Given her publications, her increasingly national reputation, and her teaching record (eleven advisees!), Ali is a shoo-in. We both know that. I hope her department chair musters the reams of paperwork needed to satisfy your army of bean counters in Lefferts Hall. A divagation here: Have you entered Willard Hall lately? In case, over there among the functional radiators and other amenities in Lefferts, you’ve forgotten that English faculty members are living in a construction zone, allow me to give you a virtual tour. The front and back doors of our building are blocked — sealed and crisscrossed with yellow tape as if to indicate a crime scene — so you must enter through the basement. But don’t use the elevator, a nightmarish herk-and-jerk contraption known to hijack its occupants and leave them stranded midfloor. You can’t access the second (Econ) floor in any case: a silken banner advises you to PARDON OUR MESS! — a euphemistic reference to the fact that workers equipped with respirators are spilling toxins onto our heads in the servants’ quarters, where, once you overlook the chipped and ancient linoleum and the cracks in the wallboard, you will find a sign that welcomes visitors, eloquently, to the Department of ENGLI_H.
Professor Ali’s teaching record is, without doubt, superb. The only smudge on it results from the fact that some clueless sadist assigned her an introductory lecture course during her first two semesters on campus (which would have been an occasion for spectacular failure for most junior faculty — but Professor Ali’s evaluations were well above par).
A note here — excuse the indelicacy — on the men’s room in Willard: a subtle but incessant dripping from a pipe in the ceiling (perhaps from the Jacuzzi or bidet being installed for our Economics colleagues) is gradually transforming this previously charming depot into a fetid cavern. The tile floor is often slick with liquids and, because desperate citizens have propped the door open, odors now regularly waft out into the hall. I might as well set my desk next to the urinals.

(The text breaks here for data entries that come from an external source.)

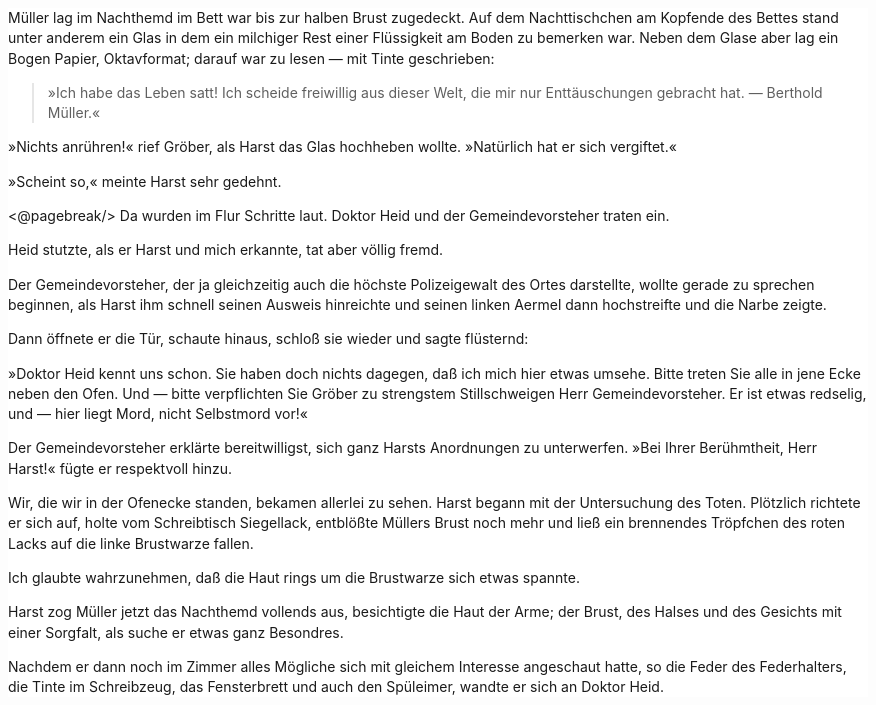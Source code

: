 Müller lag im Nachthemd im Bett war bis zur halben
Brust zugedeckt. Auf dem Nachttischchen am Kopfende des
Bettes stand unter anderem ein Glas in dem ein milchiger
Rest einer Flüssigkeit am Boden zu bemerken war. Neben
dem Glase aber lag ein Bogen Papier, Oktavformat; darauf
war zu lesen — mit Tinte geschrieben:

> »Ich habe das Leben satt! Ich scheide freiwillig
aus dieser Welt, die mir nur Enttäuschungen gebracht
hat. — Berthold Müller.«

»Nichts anrühren!« rief Gröber, als Harst das Glas hochheben
wollte. »Natürlich hat er sich vergiftet.«

»Scheint so,« meinte Harst sehr gedehnt.

<@pagebreak/>
Da wurden im Flur Schritte laut. Doktor Heid und der
Gemeindevorsteher traten ein.

Heid stutzte, als er Harst und mich erkannte, tat aber
völlig fremd.

Der Gemeindevorsteher, der ja gleichzeitig auch die höchste
Polizeigewalt des Ortes darstellte, wollte gerade zu sprechen
beginnen, als Harst ihm schnell seinen Ausweis hinreichte
und seinen linken Aermel dann hochstreifte und die Narbe
zeigte.

Dann öffnete er die Tür, schaute hinaus, schloß sie wieder
und sagte flüsternd:

»Doktor Heid kennt uns schon. Sie haben doch nichts dagegen,
daß ich mich hier etwas umsehe. Bitte treten Sie alle
in jene Ecke neben den Ofen. Und — bitte verpflichten Sie
Gröber zu strengstem Stillschweigen Herr Gemeindevorsteher.
Er ist etwas redselig, und — hier liegt Mord, nicht Selbstmord
vor!«

Der Gemeindevorsteher erklärte bereitwilligst, sich ganz
Harsts Anordnungen zu unterwerfen. »Bei Ihrer Berühmtheit,
Herr Harst!« fügte er respektvoll hinzu.

Wir, die wir in der Ofenecke standen, bekamen allerlei
zu sehen. Harst begann mit der Untersuchung des Toten.
Plötzlich richtete er sich auf, holte vom Schreibtisch Siegellack,
entblößte Müllers Brust noch mehr und ließ ein brennendes
Tröpfchen des roten Lacks auf die linke Brustwarze fallen.

Ich glaubte wahrzunehmen, daß die Haut rings um die
Brustwarze sich etwas spannte.

Harst zog Müller jetzt das Nachthemd vollends aus, besichtigte
die Haut der Arme; der Brust, des Halses und des
Gesichts mit einer Sorgfalt, als suche er etwas ganz Besondres.

Nachdem er dann noch im Zimmer alles Mögliche sich mit
gleichem Interesse angeschaut hatte, so die Feder des Federhalters,
die Tinte im Schreibzeug, das Fensterbrett und auch
den Spüleimer, wandte er sich an Doktor Heid.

In sum, Ali’s is an open-and-shut case, yet another occasion for faculty members to set their work aside in order to cobble together encomiums and tributes like train cars chugging in an endless loop through campus. If faculty were able — even encouraged — to dedicate the same amount of time to our research and writing, we might stop sinking like a stone in the national rankings and have a chance to be a reasonably respectable school.
Finally, as for your recent memo on financial prudence: Good lord, man. We know about the funding crunch, we aren’t idiots; but we also know that your fiscal fix is being applied selectively. For those in the sciences and social sciences, sacrifice will come in the form of fewer varieties of pâté on the lunch trays. For English: seven defections/retirements in three years and not one replaced; two graduate programs no longer permitted to accept new students; and a Captain Queeg — like sociologist at the helm. The junior faculty in our department will surely abandon their posts at the first opportunity, while the elder statesmen — I speak here for myself — may exact a more punishing revenge by refusing to retire.